| Your objective |
Everything in the listing below from the line containing "A: Yes, but" through the line containing "LocalGhost is designed" must be repeated exactly; the remaining lines are not wanted.

BEGIN

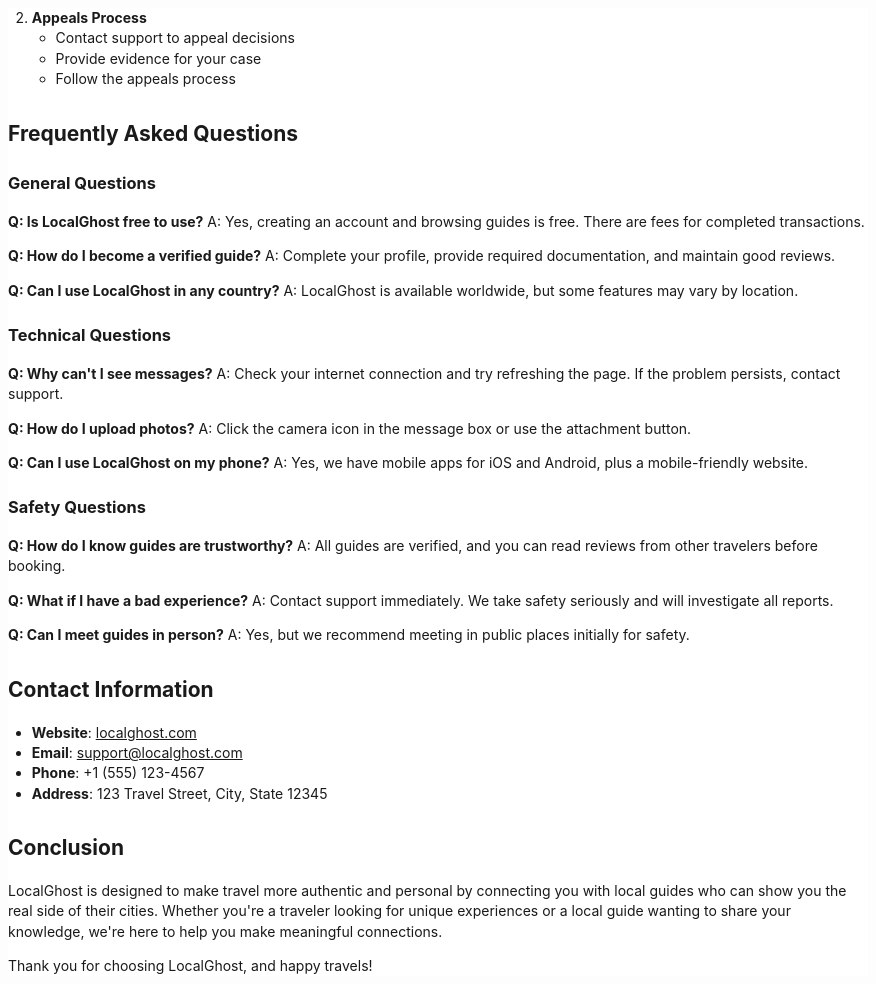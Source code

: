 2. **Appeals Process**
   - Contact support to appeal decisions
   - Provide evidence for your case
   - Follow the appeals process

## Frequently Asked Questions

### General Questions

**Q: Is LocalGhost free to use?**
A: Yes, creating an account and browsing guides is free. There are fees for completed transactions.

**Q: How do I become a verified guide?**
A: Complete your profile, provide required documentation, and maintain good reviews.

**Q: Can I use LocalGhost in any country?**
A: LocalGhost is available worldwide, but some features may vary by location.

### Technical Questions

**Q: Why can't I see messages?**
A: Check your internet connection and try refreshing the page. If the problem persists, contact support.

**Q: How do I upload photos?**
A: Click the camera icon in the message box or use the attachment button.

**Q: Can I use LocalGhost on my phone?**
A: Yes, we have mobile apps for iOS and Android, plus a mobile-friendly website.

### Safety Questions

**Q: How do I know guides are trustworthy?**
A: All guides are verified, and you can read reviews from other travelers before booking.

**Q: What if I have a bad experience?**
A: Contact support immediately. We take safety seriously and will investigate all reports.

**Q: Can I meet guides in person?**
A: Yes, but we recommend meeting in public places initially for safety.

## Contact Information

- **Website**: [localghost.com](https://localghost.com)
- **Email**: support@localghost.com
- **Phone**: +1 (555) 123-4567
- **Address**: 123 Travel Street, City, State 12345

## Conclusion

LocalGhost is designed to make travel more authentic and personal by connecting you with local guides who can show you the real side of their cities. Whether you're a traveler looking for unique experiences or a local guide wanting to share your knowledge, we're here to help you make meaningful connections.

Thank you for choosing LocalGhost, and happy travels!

END

| Completed task |
A: Yes, but we recommend meeting in public places initially for safety.

## Contact Information

- **Website**: [localghost.com](https://localghost.com)
- **Email**: support@localghost.com
- **Phone**: +1 (555) 123-4567
- **Address**: 123 Travel Street, City, State 12345

## Conclusion

LocalGhost is designed to make travel more authentic and personal by connecting you with local guides who can show you the real side of their cities. Whether you're a traveler looking for unique experiences or a local guide wanting to share your knowledge, we're here to help you make meaningful connections.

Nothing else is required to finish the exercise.